Dataset entries:
********************

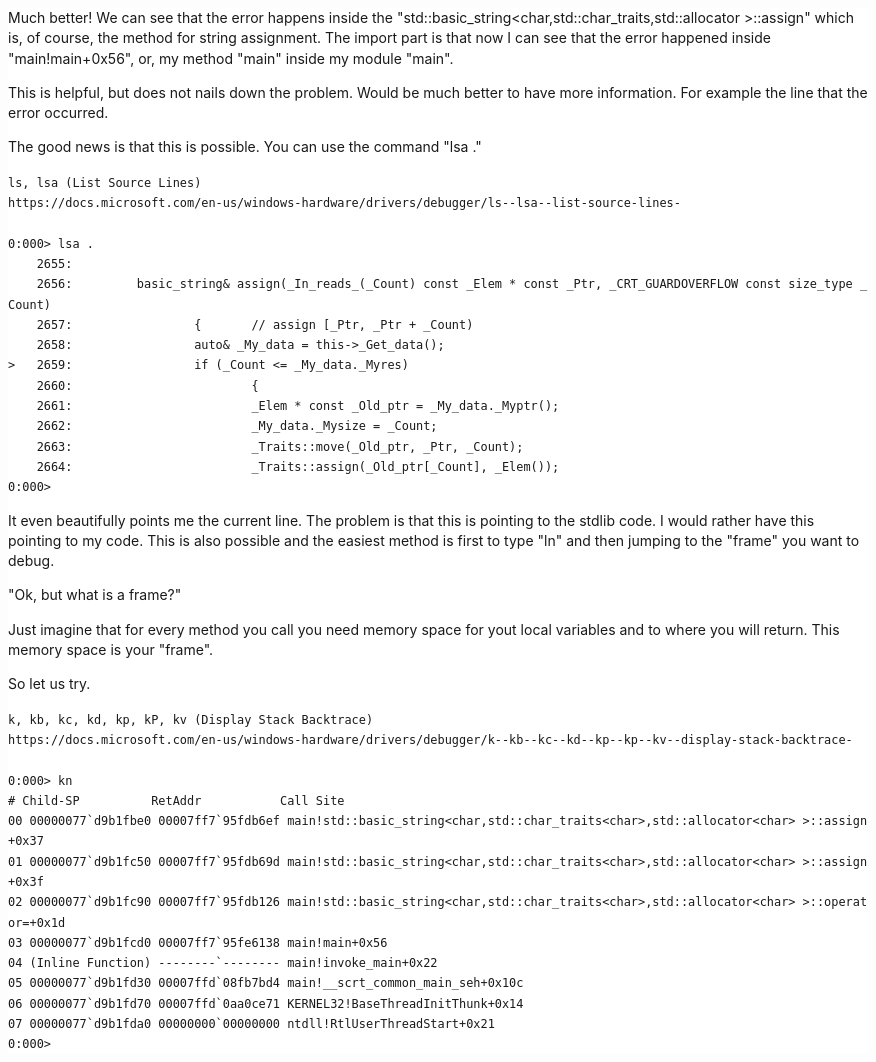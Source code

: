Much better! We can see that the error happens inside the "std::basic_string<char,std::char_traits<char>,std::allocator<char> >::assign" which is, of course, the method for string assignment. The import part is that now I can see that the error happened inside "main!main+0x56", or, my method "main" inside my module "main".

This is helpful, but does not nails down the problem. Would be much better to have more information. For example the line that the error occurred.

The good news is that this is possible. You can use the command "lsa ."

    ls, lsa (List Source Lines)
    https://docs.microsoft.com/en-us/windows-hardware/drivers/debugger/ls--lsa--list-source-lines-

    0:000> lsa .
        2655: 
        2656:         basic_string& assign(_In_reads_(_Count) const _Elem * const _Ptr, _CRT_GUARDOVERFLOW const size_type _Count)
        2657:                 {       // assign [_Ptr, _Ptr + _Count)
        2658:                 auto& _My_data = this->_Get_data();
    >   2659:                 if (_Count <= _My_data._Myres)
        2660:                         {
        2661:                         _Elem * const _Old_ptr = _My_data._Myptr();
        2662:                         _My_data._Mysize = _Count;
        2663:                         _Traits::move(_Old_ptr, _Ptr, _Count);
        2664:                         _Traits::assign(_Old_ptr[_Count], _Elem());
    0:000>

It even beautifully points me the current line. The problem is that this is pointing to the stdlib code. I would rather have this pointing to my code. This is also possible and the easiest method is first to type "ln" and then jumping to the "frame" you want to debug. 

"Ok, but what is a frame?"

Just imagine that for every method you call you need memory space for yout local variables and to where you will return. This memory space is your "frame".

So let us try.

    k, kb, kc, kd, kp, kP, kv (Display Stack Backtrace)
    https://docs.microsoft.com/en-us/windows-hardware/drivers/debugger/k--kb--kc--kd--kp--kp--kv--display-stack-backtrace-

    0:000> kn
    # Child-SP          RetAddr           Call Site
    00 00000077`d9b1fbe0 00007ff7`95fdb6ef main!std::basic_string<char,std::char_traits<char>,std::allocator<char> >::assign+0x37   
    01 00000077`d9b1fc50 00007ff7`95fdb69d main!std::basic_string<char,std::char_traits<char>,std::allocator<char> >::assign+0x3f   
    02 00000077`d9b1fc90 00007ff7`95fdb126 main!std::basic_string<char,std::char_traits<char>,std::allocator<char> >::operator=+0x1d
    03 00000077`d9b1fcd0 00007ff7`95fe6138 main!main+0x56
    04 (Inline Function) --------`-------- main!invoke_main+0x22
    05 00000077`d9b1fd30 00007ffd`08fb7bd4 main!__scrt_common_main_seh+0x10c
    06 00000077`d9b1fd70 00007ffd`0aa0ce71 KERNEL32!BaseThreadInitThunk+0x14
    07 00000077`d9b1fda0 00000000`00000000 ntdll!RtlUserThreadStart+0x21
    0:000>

********************

§ **ASSIGNMENT**
Repeat exactly and only the lines from the start of the data above through the line that holds "better! We can", inclusive. Pictures do not belong in the copy.

§ **RESPONSE AREA**
Source code

:Much better! We can see that the error happens inside the "std::basic_string<char,std::char_traits<char>,std::allocator<char> >::assign" which is, of course, the method for string assignment. The import part is that now I can see that the error happened inside "main!main+0x56", or, my method "main" inside my module "main".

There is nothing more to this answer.